What the task requires>
Print the listing below exactly as written.

Top of Records for this exercise

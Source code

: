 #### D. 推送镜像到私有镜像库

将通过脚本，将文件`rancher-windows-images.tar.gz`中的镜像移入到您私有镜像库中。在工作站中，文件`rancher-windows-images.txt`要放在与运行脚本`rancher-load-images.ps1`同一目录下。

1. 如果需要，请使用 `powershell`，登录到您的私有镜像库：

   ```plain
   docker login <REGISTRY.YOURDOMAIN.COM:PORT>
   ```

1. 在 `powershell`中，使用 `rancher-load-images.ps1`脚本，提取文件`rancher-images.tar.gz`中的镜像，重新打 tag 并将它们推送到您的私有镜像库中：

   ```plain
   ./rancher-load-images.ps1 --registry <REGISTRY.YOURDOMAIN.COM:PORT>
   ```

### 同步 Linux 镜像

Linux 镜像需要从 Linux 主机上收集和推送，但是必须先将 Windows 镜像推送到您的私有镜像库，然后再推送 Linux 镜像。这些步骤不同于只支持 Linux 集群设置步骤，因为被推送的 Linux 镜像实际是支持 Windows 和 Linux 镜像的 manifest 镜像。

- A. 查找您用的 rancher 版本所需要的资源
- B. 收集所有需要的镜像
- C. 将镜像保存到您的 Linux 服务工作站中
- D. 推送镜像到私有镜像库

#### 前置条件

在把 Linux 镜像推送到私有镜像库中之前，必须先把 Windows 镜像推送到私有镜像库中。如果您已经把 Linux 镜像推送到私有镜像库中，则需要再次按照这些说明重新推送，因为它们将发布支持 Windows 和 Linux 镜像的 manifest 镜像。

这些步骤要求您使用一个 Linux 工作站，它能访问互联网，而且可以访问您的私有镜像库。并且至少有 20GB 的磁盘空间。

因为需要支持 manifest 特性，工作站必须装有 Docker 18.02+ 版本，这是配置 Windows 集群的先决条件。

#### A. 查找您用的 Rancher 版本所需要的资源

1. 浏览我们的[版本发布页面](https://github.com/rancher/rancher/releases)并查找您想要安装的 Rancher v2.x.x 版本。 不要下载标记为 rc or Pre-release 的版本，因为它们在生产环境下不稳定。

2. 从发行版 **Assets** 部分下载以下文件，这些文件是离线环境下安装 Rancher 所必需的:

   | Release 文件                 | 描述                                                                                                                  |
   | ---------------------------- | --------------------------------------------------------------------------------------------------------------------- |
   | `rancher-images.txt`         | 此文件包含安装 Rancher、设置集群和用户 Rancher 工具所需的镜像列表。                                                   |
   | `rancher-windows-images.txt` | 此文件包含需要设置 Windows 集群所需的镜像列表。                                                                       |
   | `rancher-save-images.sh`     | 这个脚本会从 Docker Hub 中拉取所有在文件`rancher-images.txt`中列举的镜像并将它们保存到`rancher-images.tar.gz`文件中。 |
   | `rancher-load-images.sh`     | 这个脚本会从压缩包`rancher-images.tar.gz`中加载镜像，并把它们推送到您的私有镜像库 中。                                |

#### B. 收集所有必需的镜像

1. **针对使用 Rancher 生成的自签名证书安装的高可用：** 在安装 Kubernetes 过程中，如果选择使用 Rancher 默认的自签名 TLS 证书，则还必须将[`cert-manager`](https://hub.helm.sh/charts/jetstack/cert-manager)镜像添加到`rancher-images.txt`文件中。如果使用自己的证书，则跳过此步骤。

Bottom of Records for this exercise

Solution>
Source code

: #### D. 推送镜像到私有镜像库

将通过脚本，将文件`rancher-windows-images.tar.gz`中的镜像移入到您私有镜像库中。在工作站中，文件`rancher-windows-images.txt`要放在与运行脚本`rancher-load-images.ps1`同一目录下。

1. 如果需要，请使用 `powershell`，登录到您的私有镜像库：

   ```plain
   docker login <REGISTRY.YOURDOMAIN.COM:PORT>
   ```

1. 在 `powershell`中，使用 `rancher-load-images.ps1`脚本，提取文件`rancher-images.tar.gz`中的镜像，重新打 tag 并将它们推送到您的私有镜像库中：

   ```plain
   ./rancher-load-images.ps1 --registry <REGISTRY.YOURDOMAIN.COM:PORT>
   ```

### 同步 Linux 镜像

Linux 镜像需要从 Linux 主机上收集和推送，但是必须先将 Windows 镜像推送到您的私有镜像库，然后再推送 Linux 镜像。这些步骤不同于只支持 Linux 集群设置步骤，因为被推送的 Linux 镜像实际是支持 Windows 和 Linux 镜像的 manifest 镜像。

- A. 查找您用的 rancher 版本所需要的资源
- B. 收集所有需要的镜像
- C. 将镜像保存到您的 Linux 服务工作站中
- D. 推送镜像到私有镜像库

#### 前置条件

在把 Linux 镜像推送到私有镜像库中之前，必须先把 Windows 镜像推送到私有镜像库中。如果您已经把 Linux 镜像推送到私有镜像库中，则需要再次按照这些说明重新推送，因为它们将发布支持 Windows 和 Linux 镜像的 manifest 镜像。

这些步骤要求您使用一个 Linux 工作站，它能访问互联网，而且可以访问您的私有镜像库。并且至少有 20GB 的磁盘空间。

因为需要支持 manifest 特性，工作站必须装有 Docker 18.02+ 版本，这是配置 Windows 集群的先决条件。

#### A. 查找您用的 Rancher 版本所需要的资源

1. 浏览我们的[版本发布页面](https://github.com/rancher/rancher/releases)并查找您想要安装的 Rancher v2.x.x 版本。 不要下载标记为 rc or Pre-release 的版本，因为它们在生产环境下不稳定。

2. 从发行版 **Assets** 部分下载以下文件，这些文件是离线环境下安装 Rancher 所必需的:

   | Release 文件                 | 描述                                                                                                                  |
   | ---------------------------- | --------------------------------------------------------------------------------------------------------------------- |
   | `rancher-images.txt`         | 此文件包含安装 Rancher、设置集群和用户 Rancher 工具所需的镜像列表。                                                   |
   | `rancher-windows-images.txt` | 此文件包含需要设置 Windows 集群所需的镜像列表。                                                                       |
   | `rancher-save-images.sh`     | 这个脚本会从 Docker Hub 中拉取所有在文件`rancher-images.txt`中列举的镜像并将它们保存到`rancher-images.tar.gz`文件中。 |
   | `rancher-load-images.sh`     | 这个脚本会从压缩包`rancher-images.tar.gz`中加载镜像，并把它们推送到您的私有镜像库 中。                                |

#### B. 收集所有必需的镜像

1. **针对使用 Rancher 生成的自签名证书安装的高可用：** 在安装 Kubernetes 过程中，如果选择使用 Rancher 默认的自签名 TLS 证书，则还必须将[`cert-manager`](https://hub.helm.sh/charts/jetstack/cert-manager)镜像添加到`rancher-images.txt`文件中。如果使用自己的证书，则跳过此步骤。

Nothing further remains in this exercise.